The other states, including NSW and Victoria, have similar Tribunals to QCAT, which hear and determine building disputes. Claims against directors of building companies in negligence could also be brought in these jurisdictions as well, relying on this QCAT decision. The QCAT decision is not binding on interstate Tribunals, but could influence these Tribunals in their decisions.

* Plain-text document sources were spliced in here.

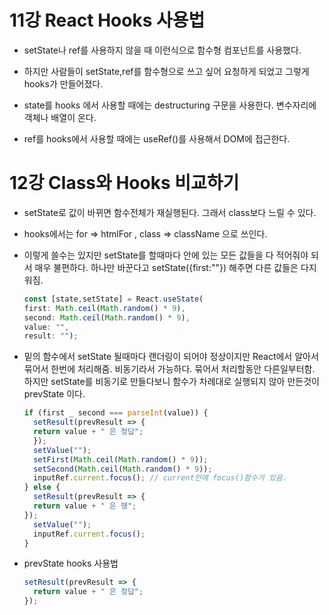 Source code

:# 11강 React Hooks 사용법

- setState나 ref를 사용하지 않을 때 이런식으로 함수형 컴포넌트를 사용했다.

- 하지만 사람들이 setState,ref를 함수형으로 쓰고 싶어 요청하게 되었고 그렇게 hooks가 만들어졌다.

- state를 hooks 에서 사용할 때에는 destructuring 구문을 사용한다. 변수자리에 객체나 배열이 온다.

- ref를 hooks에서 사용할 때에는 useRef()를 사용해서 DOM에 접근한다.

# 12강 Class와 Hooks 비교하기

- setState로 값이 바뀌면 함수전체가 재실행된다. 그래서 class보다 느릴 수 있다.

- hooks에서는 for => htmlFor , class => className 으로 쓰인다.

- 이렇게 쓸수는 있지만 setState를 할때마다 안에 있는 모든 값들을 다 적어줘야 되서 매우 불편하다. 하나만 바꾼다고 setState({first:""}) 해주면 다른 값들은 다지워짐.

  ```javascript
  const [state,setState] = React.useState(
  first: Math.ceil(Math.random() * 9),
  second: Math.ceil(Math.random() * 9),
  value: "",
  result: "");
  ```

- 밑의 함수에서 setState 될때마다 랜더링이 되어야 정상이지만 React에서 알아서 묶어서 한번에 처리해줌. 비동기라서 가능하다. 묶어서 처리할동안 다른일부터함. 하지만 setState를 비동기로 만들다보니 함수가 차례대로 실행되지 않아 만든것이 prevState 이다.

  ```javascript
  if (first _ second === parseInt(value)) {
    setResult(prevResult => {
    return value + " 은 정답";
    });
    setValue("");
    setFirst(Math.ceil(Math.random() * 9));
    setSecond(Math.ceil(Math.random() * 9));
    inputRef.current.focus(); // current안에 focus()함수가 있음.
  } else {
    setResult(prevResult => {
    return value + " 은 땡";
  });
    setValue("");
    inputRef.current.focus();
  }
  ```

- prevState hooks 사용법
  ```javascript
  setResult(prevResult => {
    return value + " 은 정답";
  });
  ```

Directors and nominees should consider how they can reduce risk of their potential liability

This is a decision that should concern directors (and, potentially, nominees) of residential building companies in terms of their own personal liability in the event that their building company negligently carries out building work. Whether this decision applies to just “mum and dad” building companies, or whether it extends to larger residential building companies is unclear. What is also unclear is whether this decision will ultimately be followed by the courts. However, as matters presently stand, it is a decision of the Appeal Tribunal which would be expected to bind QCAT decisions at first instance.

Residential builders should now give consideration to how they can limit their personal liability if they are carrying our building work via a building company, including whether it is appropriate to incorporate additional terms in the building contract to try to exclude the potential liability of the director or nominees in negligence.